My classmate was A.A. - big-bellied and sloppy but way smarter than anyone would have thought he looked.
During class, he was reading a non-school book he borrowed from the library. He hid it on between the textbook for our Grade 2 or Grade 3 class. He held the ends of the textbook with his left and right hand, but the library book was tucked in between. I wish I could remember what that other book was – I would have read it, if only for the risk he took.
The teacher eventually noticed. The teacher removed the decoy textbook and revealed, to both the surprise and delight of the entire class, that A.A. was reading was something else and deliberately hiding it. He looked interrupted, but did not look embarrassed.
He got caught. I remember my classmate and think of him proudly.
***
The College kids of my time must have read and conversed more often. Therefore, we must have lived more. We must have been among the last few who didn’t completely rely on the internet. It was still SMS over social media, journals or print instead of blogs, network games over online games, libraries over search engines. It existed then and we adopted it, but we must not have been as reliant. When we become reliant on technology, a necessary persistence towards knowledge is lost.
Whenever you are looking for your next book to buy nowadays, you go to amazon.com for the reviews or look at the commentary from virtual libraries.
Back in College, you found out what to read next in reviews written in newspapers, campus publications and through actual conversations.
I remember how I heard about Salman Rushdie’s Satanic Verses. It was through a review published in the Philippine Collegian. A college student wrote about how he chose to end the last chapter of the excellent book. He read that part in the loo, standing up in the toilet bowl. I remember how I admired it then, and thought, how intellectual, how bohemian . In these times, someone else would have thought, how poser or how hipster.
We let ourselves be young.
***
24 and 25 summers old, lovers for less than a year. Even with beautiful novelty of being in our first year as lovers, our careers bored us to tears. So we juggled work with Graduate School if only for the nostalgia of learning again, with subliminal wishes of ending up with a more fulfilling occupation. And we often drank, we often went to the movies or the theater. We often travelled out of town. We were often starved and we found ways to make ourselves satisfied.
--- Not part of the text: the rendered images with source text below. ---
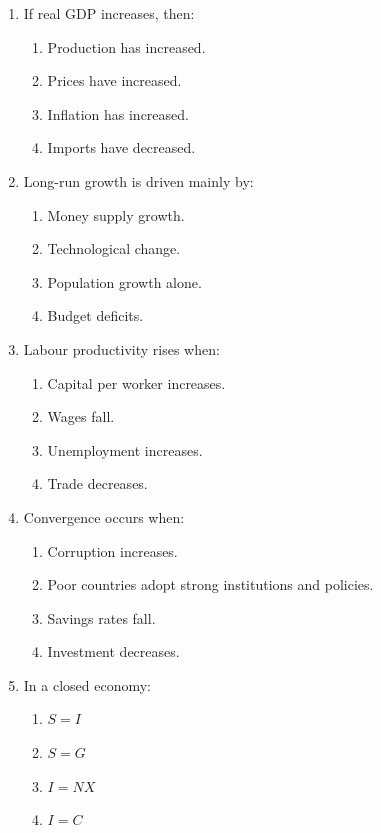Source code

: \documentclass[12pt]{article}
\begin{document}
\begin{enumerate}[label=\textbf{\arabic*.}]
\item If real GDP increases, then:
\begin{enumerate}[label=(\Alph*)]
    \item Production has increased.
    \item Prices have increased.
    \item Inflation has increased.
    \item Imports have decreased.
\end{enumerate}

\item Long-run growth is driven mainly by:
\begin{enumerate}[label=(\Alph*)]
    \item Money supply growth.
    \item Technological change.
    \item Population growth alone.
    \item Budget deficits.
\end{enumerate}
\newpage

\item Labour productivity rises when:
\begin{enumerate}[label=(\Alph*)]
    \item Capital per worker increases.
    \item Wages fall.
    \item Unemployment increases.
    \item Trade decreases.
\end{enumerate}

\item Convergence occurs when:
\begin{enumerate}[label=(\Alph*)]
    \item Corruption increases.
    \item Poor countries adopt strong institutions and policies.
    \item Savings rates fall.
    \item Investment decreases.
\end{enumerate}

\item In a closed economy:
\begin{enumerate}[label=(\Alph*)]
    \item $S = I$
    \item $S = G$
    \item $I = NX$
    \item $I = C$
\end{enumerate}


\end{enumerate}
\end{document}
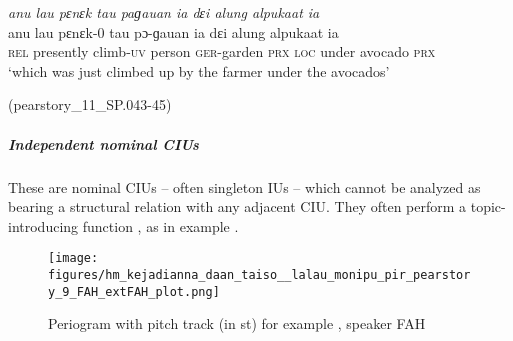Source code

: \newpage
{}


{
	\ex
	\label{ex:anu lau penek tau pagauan ia dɛi alung alpokat ia}
	\textit{anu lau pɛnɛk tau paɡauan ia dɛi alung alpukaat ia} \\
	\gll anu lau pɛnɛk-0 tau pɔ-ɡauan ia dɛi alung alpukaat ia \\
	\textsc{rel} presently climb-\textsc{uv} person \textsc{ger-}garden \textsc{prx} \textsc{loc} under avocado \textsc{prx}\\
	\glt `which was just climbed up by the farmer under the avocados'
	\begin{flushright}(pearstory\_11\_SP.043-45)
		\end{flushright}
}
\z
\z

\subparagraph{Independent nominal CIUs}
\label{sec:independent-nominal-cius} 

These are nominal CIUs -- often singleton IUs -- which cannot be analyzed as bearing a structural relation with any adjacent CIU. They often perform a topic-introducing function \citep[13]{Croft_2007}, as in example . 


\begin{figure}
	\texttt{[image: figures/hm\_kejadianna\_daan\_taiso\_\_lalau\_monipu\_pir\_pearstory\_9\_FAH\_extFAH\_plot.png]}
	\caption{Periogram with pitch track (in st) for example , speaker FAH}
	\label{pitch:Independent nom IU}
\end{figure}




\ea
\label{ex:Independent nom IU}

\newpage
{}


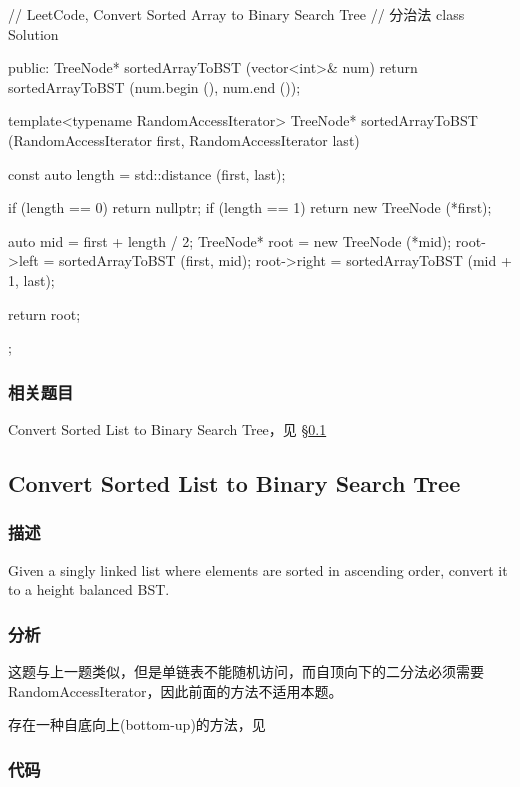 \begin{Code}
// LeetCode, Convert Sorted Array to Binary Search Tree
// 分治法
class Solution {
public:
    TreeNode* sortedArrayToBST (vector<int>& num) {
        return sortedArrayToBST (num.begin (), num.end ());
    }

    template<typename RandomAccessIterator>
    TreeNode* sortedArrayToBST (RandomAccessIterator first, 
            RandomAccessIterator last) {
        const auto length = std::distance (first, last);

        if (length == 0) return nullptr;
        if (length == 1) return new TreeNode (*first);

        auto mid = first + length / 2;
        TreeNode* root = new TreeNode (*mid);
        root->left = sortedArrayToBST (first, mid);
        root->right = sortedArrayToBST (mid + 1, last);

        return root;
    }
};
\end{Code}


\subsubsection{相关题目}
\begindot
\item Convert Sorted List to Binary Search Tree，见 \S \ref{sec:convert-sorted-list-to-binary-search-tree}
\myenddot


\subsection{Convert Sorted List to Binary Search Tree}
\label{sec:convert-sorted-list-to-binary-search-tree}


\subsubsection{描述}
Given a singly linked list where elements are sorted in ascending order, convert it to a height balanced BST.


\subsubsection{分析}
这题与上一题类似，但是单链表不能随机访问，而自顶向下的二分法必须需要RandomAccessIterator，因此前面的方法不适用本题。

存在一种自底向上(bottom-up)的方法，见

\subsubsection{代码}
We've had our highs.
In afternoons after Saturday classes, we lie in bed with a poetry volume we borrowed from the university library. We read poetry together.
A line from a poem hits the mark:
Through separate evenings, when
only you can take the stars
or give me the moon, while I assemble
all the reasons why I love
you, this way, still.
(From Rita B. Gadi’s Kidapawan in my Heart)
I love you this way, my D. On our separate evenings, only you can take the stars, or give me the moon.
***
The Shape of Me and Other Stuff; Dr Seuss. It was before he learned to recognize, form words, mumble or comprehend. He was not even a year old when I started reading it to him. I must have done it to him a thousand times, as I could now recite it from memory. But I didn't how how we took it, I had no clue if there was anything he understood, or how the spirit was forming in him. I knew my mind was as blank as his.
I just kept reading it to him.
He was already walking then, so he must have been over 12 months. He walks to his shelf, picks out this book, walks on his still-wobbly knees and hands it to me. The look was instinctive, pure and moving. I acknowledged the request, and with this gesture - I unmistakably felt that he was loving me back.
We turn a page and read.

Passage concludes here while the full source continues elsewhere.